De diagnose in de Chinese geneeskunde draait om vier assen:
- Visuele observatie: om informatie te verkrijgen over de teint, vitaliteit, vorm en toestand van de tong, het gezicht, de vijf organen, de vier ledematen, de geslachtsdelen, de huid en de ontlasting.
- Auditieve en olfactorische observatie (het oud Chinees gebruikt één woord voor zowel "luisteren" als "ruiken") om informatie te verkrijgen over de toon van de stem, ademhaling, hoesten of niezen, boeren, darmgeluiden, geuren van de patiënt en zijn ontlasting.
- Interview: om informatie te verkrijgen van de patiënt over zijn ziekte, zijn gewaarwordingen, zijn medische voorgeschiedenis en zijn levensgewoonten.
- Polsmeting: in de Chinese geneeskunde kan de pols niet alleen aan de pols, maar ook aan de enkel, de nek en vele andere delen van het lichaam worden gemeten.
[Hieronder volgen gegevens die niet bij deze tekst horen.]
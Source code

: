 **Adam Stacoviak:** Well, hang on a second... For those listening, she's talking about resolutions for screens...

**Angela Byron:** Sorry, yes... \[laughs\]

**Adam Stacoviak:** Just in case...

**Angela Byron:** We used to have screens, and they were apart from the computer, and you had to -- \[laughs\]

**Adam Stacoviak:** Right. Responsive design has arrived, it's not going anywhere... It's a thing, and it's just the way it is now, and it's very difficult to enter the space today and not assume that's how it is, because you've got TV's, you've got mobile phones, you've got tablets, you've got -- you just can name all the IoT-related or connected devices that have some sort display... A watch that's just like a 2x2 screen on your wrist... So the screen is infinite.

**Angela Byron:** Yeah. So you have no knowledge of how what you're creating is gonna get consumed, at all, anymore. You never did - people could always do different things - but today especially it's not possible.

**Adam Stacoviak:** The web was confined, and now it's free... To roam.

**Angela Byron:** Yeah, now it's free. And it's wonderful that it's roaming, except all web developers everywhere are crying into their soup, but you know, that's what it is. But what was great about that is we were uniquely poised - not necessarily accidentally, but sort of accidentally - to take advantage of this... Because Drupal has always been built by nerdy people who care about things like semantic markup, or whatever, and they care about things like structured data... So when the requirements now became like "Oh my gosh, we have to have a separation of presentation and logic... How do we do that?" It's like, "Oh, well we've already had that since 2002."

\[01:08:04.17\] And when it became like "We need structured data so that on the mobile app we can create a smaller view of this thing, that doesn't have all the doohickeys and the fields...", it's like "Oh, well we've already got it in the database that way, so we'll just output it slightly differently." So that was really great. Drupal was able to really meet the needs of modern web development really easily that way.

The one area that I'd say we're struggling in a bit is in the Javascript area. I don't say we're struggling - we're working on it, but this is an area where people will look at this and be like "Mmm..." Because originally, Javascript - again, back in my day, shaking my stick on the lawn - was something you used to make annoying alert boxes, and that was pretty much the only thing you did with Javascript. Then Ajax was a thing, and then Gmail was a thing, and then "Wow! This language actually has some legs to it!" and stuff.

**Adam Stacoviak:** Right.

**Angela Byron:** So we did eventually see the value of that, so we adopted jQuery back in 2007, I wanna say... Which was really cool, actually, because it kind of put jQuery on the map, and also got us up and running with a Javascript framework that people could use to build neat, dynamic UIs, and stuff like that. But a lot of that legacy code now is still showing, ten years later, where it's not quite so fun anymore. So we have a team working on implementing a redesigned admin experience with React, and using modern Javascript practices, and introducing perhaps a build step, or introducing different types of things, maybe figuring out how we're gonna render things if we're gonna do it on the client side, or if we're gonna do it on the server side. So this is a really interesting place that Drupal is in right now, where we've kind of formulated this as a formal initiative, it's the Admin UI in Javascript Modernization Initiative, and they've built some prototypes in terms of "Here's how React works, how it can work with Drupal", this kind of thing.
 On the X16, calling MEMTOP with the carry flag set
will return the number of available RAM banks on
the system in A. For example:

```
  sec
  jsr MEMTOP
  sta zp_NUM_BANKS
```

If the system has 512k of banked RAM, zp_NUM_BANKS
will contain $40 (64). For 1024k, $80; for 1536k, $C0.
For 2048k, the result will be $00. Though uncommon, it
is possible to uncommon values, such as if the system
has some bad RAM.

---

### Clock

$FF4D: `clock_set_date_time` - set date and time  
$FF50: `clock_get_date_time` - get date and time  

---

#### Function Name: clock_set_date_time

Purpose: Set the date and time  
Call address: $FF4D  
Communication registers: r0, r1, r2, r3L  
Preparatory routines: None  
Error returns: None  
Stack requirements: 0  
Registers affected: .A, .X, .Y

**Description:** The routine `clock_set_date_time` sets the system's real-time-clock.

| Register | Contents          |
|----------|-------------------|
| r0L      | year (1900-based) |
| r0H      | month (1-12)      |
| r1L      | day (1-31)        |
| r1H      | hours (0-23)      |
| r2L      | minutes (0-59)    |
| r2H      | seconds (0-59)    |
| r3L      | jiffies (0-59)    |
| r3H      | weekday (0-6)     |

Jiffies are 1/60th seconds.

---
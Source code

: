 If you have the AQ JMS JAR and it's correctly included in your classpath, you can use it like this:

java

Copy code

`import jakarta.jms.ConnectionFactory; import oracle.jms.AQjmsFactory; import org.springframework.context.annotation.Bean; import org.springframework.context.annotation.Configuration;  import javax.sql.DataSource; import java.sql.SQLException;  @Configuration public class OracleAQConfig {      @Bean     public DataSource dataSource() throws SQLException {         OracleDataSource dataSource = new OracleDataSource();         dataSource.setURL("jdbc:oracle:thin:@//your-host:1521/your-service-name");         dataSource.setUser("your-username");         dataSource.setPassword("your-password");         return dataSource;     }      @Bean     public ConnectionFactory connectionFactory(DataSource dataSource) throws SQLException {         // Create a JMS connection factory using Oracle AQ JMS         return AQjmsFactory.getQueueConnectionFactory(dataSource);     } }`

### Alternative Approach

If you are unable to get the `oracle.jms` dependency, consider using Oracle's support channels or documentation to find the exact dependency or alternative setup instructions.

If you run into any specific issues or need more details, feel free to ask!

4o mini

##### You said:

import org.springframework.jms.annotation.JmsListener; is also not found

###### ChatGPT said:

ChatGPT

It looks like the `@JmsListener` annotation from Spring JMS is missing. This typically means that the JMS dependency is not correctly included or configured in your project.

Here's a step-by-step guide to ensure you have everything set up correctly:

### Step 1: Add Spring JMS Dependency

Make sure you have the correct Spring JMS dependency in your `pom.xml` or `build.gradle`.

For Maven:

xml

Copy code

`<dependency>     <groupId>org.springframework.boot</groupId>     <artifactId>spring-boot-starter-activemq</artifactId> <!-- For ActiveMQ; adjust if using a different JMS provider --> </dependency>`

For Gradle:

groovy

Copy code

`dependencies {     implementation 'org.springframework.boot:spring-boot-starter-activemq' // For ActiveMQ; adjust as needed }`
Door deze informatie te verzamelen, analyseert de therapeut deze aan de hand van de theorie van de Chinese geneeskunde om tot een conclusie te komen over de toestand van de ziekte. Het is niet precies de primaire oorzaak die behandeld moet worden, maar de diepste orde die hersteld moet worden zodat de patiënt zijn gezondheid terugkrijgt. Zo behandelt de Chinese geneeskunde de oorzaak en niet het symptoom. In dit geval is de oorzaak van de ziekte niet dat wat de stoornis heeft veroorzaakt (verkoudheid, emoties, voeding, enz.), maar de diepste interne disbalans die syndroom wordt genoemd en die onderscheiden moet worden van de symptomen die door de patiënt worden waargenomen. Zo kan een symptoom zoals hoofdpijn worden veroorzaakt door volledig verschillende interne stoornissen. Natuurlijk moet de oorzaak van deze stoornis worden behandeld, maar dan gaat het om preventie en niet om behandeling.